Well, every experience I've ever had with a pine has been um...  interesting. 

I have never met a 'friendly' pine.  They don't seem to take well to handling, and I would suggest investing in a pair of gloves  :Smile: 

I had to get a couple pines set up in their new homes a few weeks ago, I asked around to everyone I knew who had experience with them and the general concensus was... "Wear gloves, be prepared to get tagged".

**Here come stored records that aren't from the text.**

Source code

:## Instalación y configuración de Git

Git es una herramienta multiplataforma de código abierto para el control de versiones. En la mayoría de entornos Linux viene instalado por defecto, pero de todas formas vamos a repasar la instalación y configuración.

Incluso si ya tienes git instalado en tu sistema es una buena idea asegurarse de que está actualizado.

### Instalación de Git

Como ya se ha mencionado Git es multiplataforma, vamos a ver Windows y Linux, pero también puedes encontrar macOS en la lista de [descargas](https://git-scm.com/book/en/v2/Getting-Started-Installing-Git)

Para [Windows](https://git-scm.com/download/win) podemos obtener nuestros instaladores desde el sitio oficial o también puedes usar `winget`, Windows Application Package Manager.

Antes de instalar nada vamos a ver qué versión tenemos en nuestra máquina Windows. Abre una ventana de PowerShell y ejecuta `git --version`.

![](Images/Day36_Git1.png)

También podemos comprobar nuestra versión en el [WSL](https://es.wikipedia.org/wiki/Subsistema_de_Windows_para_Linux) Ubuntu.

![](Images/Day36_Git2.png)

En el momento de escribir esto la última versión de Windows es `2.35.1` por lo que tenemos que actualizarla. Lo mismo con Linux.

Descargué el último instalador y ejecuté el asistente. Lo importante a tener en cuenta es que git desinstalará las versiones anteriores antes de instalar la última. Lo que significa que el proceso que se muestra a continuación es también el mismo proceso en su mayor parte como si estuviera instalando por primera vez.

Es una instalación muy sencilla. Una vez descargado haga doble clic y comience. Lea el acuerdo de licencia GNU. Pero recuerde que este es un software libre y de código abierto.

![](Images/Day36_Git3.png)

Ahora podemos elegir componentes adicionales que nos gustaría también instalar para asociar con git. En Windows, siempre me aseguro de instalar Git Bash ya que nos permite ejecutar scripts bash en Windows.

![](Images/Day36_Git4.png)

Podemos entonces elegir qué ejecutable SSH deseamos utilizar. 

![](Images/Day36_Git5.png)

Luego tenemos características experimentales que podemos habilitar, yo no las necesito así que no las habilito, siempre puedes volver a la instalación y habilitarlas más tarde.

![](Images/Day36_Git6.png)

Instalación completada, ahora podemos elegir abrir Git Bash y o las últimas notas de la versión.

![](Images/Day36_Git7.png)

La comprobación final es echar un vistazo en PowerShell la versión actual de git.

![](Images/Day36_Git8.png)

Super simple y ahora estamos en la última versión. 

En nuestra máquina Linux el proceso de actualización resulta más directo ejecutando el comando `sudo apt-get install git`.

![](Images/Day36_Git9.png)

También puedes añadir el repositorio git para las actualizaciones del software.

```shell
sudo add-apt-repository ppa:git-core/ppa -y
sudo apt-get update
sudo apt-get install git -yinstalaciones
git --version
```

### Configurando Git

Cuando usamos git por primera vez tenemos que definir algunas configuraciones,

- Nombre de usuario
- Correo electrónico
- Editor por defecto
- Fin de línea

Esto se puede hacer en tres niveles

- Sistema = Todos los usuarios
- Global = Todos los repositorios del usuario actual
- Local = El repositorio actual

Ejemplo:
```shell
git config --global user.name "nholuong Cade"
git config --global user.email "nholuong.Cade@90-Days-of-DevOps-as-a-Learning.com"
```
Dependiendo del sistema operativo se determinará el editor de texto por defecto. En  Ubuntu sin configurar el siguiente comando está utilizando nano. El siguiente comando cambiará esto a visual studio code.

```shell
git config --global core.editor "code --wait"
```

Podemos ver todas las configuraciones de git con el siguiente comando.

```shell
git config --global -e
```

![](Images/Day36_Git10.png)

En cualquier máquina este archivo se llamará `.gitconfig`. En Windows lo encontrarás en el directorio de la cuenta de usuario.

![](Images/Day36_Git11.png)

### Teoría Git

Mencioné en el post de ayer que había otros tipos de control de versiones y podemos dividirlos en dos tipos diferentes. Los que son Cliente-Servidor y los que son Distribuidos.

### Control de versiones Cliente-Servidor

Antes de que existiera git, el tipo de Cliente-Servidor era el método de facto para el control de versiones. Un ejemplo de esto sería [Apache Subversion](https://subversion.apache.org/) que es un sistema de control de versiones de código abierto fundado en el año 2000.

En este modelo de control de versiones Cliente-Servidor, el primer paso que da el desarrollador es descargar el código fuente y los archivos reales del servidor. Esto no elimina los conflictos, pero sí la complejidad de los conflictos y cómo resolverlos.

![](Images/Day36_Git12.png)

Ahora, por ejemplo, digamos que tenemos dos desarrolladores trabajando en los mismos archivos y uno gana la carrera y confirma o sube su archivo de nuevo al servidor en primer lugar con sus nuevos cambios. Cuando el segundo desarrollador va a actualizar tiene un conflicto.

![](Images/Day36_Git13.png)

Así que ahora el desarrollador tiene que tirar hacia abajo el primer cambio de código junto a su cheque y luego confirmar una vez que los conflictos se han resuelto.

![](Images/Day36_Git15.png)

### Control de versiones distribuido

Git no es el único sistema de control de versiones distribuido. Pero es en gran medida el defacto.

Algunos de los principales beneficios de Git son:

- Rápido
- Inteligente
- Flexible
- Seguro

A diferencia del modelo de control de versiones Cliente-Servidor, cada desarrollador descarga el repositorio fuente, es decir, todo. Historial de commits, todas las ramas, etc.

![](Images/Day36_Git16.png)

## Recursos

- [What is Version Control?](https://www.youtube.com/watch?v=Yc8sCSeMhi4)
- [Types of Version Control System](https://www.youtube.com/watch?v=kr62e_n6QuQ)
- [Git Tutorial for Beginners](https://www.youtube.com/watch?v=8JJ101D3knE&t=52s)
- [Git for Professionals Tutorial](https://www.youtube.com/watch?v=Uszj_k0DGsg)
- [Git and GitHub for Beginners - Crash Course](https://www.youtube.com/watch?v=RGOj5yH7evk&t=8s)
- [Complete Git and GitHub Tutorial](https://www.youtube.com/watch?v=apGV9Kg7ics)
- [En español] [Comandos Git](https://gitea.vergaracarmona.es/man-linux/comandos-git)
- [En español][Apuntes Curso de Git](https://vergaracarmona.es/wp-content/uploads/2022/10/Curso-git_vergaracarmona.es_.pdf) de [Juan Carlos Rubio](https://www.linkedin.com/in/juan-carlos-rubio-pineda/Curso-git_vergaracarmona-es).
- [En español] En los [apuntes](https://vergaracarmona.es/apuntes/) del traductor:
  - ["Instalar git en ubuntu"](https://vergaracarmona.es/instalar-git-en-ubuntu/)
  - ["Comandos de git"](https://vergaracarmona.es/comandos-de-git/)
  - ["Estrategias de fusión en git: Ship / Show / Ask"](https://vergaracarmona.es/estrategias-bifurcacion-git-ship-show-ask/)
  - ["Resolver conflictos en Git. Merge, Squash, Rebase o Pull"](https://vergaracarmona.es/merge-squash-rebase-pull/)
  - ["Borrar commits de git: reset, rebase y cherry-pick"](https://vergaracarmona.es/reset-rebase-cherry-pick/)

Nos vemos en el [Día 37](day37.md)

That being said, every snake is different, and who knows what you could do with some consistent and experienced handling with your own.

----------


## Lady Python

Well I'll soon find out.  He's just a baby so I'd expect him to be nippy anyway but he is so pretty and sweet looking I couldn't resist him, plus he is a nice colour - sort of brown, pink and white.  I'll post some pics when I get him.  That'll make 16 snakes in total (so far) :Very Happy:

----------


## jjspirko

I have seen plenty of pines that handle just fine.  Bulls too, Pines for some reason do seem to be more nippy and hissy then bulls as a rule.  Since you have a captive bred baby just handle him/her gently a lot and you will have no  problems.

----------